8.1.3 Simple Debugging

These simple methods should find a majority of your bugs:

  1. Set keyword &DUMP nonzero, or use command line option /D to get an end-of-run dump. Examine it closely for reasonable values and variable names. Dumps can also be produced at any time during execution by calling the built-in function DUMP.

  2. Use keyword &STLIMIT to end execution after a fixed number of statements.

  3. Use the keyboard Control-C key to interrupt a program which is looping endlessly, and record the statement number.

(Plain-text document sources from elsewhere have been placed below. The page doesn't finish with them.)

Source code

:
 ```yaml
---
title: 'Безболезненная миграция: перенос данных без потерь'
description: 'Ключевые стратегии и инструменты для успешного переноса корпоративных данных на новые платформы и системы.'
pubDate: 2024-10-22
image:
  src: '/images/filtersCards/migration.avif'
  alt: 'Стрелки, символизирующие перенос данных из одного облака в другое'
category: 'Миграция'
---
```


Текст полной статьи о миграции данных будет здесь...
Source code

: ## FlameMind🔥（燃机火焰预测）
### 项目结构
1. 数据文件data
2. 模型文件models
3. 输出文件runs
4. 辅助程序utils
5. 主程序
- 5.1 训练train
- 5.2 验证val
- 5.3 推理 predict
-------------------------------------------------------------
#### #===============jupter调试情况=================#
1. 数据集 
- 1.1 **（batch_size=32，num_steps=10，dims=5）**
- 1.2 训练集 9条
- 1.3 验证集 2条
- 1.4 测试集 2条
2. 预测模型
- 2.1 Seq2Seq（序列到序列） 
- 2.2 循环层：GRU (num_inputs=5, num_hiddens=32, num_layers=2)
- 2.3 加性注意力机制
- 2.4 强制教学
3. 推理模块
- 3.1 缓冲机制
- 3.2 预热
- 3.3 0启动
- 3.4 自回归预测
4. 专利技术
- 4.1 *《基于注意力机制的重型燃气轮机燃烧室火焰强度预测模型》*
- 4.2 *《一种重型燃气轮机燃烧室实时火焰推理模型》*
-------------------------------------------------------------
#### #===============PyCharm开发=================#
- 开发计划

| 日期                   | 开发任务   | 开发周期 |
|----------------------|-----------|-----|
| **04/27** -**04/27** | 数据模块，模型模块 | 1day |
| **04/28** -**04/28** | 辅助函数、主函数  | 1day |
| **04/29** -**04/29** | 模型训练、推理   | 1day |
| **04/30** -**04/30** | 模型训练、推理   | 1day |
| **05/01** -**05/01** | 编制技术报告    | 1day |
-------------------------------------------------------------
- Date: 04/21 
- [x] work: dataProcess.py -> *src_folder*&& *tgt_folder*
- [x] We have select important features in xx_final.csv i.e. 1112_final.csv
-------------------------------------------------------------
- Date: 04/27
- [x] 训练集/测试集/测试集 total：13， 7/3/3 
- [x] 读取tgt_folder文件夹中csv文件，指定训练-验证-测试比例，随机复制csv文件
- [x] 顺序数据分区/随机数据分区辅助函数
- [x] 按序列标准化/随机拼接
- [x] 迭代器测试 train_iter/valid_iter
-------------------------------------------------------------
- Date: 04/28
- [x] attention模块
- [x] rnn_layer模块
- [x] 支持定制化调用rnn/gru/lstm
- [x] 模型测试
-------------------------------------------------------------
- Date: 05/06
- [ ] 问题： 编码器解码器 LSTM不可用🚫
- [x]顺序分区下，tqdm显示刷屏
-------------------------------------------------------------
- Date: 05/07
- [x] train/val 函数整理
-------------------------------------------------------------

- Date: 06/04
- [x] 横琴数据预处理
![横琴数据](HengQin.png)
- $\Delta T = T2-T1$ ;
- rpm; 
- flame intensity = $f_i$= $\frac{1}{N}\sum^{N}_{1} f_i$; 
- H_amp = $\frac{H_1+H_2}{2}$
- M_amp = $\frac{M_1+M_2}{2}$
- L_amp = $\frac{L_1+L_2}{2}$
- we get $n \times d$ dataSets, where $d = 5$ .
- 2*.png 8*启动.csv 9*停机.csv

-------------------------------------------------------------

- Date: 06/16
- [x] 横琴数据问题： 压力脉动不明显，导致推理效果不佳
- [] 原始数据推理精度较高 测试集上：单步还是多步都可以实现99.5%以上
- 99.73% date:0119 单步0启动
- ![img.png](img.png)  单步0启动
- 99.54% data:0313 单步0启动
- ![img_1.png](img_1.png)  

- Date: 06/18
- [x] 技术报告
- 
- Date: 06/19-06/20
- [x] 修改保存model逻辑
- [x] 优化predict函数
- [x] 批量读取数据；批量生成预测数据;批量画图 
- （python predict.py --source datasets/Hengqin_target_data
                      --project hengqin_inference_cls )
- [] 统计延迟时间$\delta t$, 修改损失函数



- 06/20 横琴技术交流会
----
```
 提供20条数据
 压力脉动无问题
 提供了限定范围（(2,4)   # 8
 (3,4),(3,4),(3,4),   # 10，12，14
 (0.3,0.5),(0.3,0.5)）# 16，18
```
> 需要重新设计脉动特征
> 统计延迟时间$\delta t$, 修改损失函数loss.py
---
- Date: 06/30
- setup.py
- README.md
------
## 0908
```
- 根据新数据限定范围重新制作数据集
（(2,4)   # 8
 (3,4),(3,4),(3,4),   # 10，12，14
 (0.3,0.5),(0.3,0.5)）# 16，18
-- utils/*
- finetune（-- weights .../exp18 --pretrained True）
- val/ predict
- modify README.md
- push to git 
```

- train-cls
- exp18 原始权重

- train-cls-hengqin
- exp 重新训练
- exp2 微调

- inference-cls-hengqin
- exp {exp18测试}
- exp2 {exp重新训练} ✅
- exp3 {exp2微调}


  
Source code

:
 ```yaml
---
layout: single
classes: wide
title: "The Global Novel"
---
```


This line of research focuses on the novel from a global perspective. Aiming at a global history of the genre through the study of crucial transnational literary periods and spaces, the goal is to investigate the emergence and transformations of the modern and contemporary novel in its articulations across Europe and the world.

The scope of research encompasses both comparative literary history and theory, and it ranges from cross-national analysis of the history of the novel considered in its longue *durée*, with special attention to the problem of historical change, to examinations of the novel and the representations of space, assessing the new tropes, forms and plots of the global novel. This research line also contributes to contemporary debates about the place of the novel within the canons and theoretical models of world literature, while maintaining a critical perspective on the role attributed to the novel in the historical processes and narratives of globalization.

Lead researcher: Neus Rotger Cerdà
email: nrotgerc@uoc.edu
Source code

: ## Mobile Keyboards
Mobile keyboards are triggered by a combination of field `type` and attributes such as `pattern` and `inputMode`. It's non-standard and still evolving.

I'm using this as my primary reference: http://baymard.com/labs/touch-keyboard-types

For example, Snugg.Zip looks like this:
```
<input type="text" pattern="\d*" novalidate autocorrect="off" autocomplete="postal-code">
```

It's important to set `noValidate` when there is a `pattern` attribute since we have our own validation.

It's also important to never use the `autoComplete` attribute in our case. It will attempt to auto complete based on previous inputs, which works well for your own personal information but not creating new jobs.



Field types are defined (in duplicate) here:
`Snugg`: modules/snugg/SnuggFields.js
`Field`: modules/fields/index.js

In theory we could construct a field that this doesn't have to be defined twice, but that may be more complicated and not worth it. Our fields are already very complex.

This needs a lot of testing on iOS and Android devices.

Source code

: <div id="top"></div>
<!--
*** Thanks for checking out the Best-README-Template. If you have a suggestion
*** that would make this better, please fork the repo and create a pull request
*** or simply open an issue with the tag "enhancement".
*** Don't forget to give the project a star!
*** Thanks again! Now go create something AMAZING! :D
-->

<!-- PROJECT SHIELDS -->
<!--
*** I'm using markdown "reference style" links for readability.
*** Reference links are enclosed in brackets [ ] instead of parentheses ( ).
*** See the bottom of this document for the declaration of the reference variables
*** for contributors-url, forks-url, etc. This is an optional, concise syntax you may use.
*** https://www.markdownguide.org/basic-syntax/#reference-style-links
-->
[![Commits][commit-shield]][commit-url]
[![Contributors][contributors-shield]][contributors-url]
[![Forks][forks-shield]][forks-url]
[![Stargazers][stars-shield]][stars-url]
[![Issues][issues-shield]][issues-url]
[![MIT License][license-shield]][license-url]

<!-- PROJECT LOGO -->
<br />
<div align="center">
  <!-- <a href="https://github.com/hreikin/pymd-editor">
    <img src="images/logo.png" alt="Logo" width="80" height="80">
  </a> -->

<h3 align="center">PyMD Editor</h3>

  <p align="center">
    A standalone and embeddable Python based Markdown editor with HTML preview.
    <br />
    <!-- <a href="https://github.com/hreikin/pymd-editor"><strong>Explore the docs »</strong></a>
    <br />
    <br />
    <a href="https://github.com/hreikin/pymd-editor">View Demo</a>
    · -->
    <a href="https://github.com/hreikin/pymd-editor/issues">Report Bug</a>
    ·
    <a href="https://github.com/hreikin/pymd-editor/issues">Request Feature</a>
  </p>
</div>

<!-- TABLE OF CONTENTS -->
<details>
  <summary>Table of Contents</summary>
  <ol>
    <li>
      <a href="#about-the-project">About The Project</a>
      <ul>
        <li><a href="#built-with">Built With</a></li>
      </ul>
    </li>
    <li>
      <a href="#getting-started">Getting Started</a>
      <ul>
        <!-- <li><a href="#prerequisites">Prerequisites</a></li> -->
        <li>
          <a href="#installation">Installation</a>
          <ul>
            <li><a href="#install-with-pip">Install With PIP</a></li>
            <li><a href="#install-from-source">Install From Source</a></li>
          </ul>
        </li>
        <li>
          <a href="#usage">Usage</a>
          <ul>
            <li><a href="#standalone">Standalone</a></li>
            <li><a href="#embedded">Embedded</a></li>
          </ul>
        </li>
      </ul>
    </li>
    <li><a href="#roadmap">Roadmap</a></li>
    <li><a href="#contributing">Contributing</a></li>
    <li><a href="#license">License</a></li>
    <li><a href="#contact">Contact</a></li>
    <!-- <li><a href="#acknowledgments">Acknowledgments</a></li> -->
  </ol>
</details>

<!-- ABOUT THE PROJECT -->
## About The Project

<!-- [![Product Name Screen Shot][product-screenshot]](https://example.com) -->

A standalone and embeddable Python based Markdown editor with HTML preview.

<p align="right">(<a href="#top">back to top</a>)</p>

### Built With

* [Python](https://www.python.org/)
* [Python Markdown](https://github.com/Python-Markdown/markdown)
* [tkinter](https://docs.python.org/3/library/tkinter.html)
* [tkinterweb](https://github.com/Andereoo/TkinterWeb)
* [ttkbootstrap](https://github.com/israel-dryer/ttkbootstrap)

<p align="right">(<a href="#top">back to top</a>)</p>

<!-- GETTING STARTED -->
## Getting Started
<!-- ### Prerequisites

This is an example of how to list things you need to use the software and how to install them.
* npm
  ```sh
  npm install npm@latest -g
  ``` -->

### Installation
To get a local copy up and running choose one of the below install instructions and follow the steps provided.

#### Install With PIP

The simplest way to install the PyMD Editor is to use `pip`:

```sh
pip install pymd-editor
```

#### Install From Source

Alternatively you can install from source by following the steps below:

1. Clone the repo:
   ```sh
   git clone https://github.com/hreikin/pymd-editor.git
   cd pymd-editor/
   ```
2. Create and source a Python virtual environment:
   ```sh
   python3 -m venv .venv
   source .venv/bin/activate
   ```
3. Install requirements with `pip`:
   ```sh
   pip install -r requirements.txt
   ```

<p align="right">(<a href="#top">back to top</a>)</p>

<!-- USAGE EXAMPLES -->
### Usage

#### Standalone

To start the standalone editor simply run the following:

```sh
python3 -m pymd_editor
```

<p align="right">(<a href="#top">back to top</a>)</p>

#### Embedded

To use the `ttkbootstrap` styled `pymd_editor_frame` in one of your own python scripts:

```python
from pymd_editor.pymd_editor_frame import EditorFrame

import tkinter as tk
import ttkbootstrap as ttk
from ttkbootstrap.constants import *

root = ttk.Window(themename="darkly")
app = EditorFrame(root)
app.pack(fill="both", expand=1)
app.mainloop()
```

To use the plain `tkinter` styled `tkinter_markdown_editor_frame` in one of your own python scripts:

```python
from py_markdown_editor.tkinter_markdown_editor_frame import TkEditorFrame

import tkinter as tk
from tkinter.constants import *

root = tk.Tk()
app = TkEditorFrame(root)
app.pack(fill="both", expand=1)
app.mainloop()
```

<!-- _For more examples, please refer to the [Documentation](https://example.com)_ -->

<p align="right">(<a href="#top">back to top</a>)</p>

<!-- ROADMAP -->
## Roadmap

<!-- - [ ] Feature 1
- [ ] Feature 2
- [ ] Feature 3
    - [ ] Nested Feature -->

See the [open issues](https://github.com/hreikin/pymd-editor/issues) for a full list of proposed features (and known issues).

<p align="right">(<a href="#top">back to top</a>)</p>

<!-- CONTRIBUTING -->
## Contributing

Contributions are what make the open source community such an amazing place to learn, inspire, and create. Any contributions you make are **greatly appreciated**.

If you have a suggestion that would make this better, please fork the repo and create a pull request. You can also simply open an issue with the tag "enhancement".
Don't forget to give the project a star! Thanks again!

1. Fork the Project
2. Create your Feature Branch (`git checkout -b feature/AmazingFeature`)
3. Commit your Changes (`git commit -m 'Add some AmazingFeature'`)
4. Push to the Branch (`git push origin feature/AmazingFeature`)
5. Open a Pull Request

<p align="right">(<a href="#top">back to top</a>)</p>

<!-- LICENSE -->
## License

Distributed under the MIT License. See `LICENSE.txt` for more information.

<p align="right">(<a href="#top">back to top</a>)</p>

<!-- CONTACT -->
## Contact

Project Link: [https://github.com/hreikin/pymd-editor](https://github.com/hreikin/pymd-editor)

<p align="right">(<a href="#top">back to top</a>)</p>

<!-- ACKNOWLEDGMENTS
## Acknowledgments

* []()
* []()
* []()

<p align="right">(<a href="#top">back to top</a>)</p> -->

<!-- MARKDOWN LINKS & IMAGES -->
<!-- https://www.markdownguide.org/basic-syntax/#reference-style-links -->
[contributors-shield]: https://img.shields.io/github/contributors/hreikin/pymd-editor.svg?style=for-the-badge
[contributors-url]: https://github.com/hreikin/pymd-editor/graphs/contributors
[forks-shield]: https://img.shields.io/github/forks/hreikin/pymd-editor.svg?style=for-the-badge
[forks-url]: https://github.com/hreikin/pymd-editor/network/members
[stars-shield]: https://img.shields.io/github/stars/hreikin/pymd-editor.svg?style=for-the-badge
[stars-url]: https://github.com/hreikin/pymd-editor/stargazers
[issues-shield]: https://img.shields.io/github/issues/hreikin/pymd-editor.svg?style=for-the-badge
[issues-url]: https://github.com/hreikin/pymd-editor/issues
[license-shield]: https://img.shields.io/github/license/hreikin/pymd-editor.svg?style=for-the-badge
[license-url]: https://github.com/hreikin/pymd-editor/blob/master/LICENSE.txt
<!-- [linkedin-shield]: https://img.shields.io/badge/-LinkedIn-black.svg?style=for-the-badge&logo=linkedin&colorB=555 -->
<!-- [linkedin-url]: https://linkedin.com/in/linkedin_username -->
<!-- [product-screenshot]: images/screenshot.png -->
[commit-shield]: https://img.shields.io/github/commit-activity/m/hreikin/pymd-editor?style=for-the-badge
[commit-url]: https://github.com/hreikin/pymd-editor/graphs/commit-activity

  4. Use the GOTO :F(ERROR) to detect unexpected failures and data errors. Do not define the label ERROR -- SNOBOL4 will display the statement number of the error if an attempt is made to transfer to label ERROR.

  5. Assign values to OUTPUT to monitor data values. Use immediate assignment and cursor assignment (to OUTPUT) to observe the operation of a pattern match.

  6. Produce end-of-run statistics with the command line option /S. Are the number and kind of operations reasonable?

  7. Use the CODE.SNO program to setup simple test cases. This is particularly useful when pattern-matching statements do not behave as expected.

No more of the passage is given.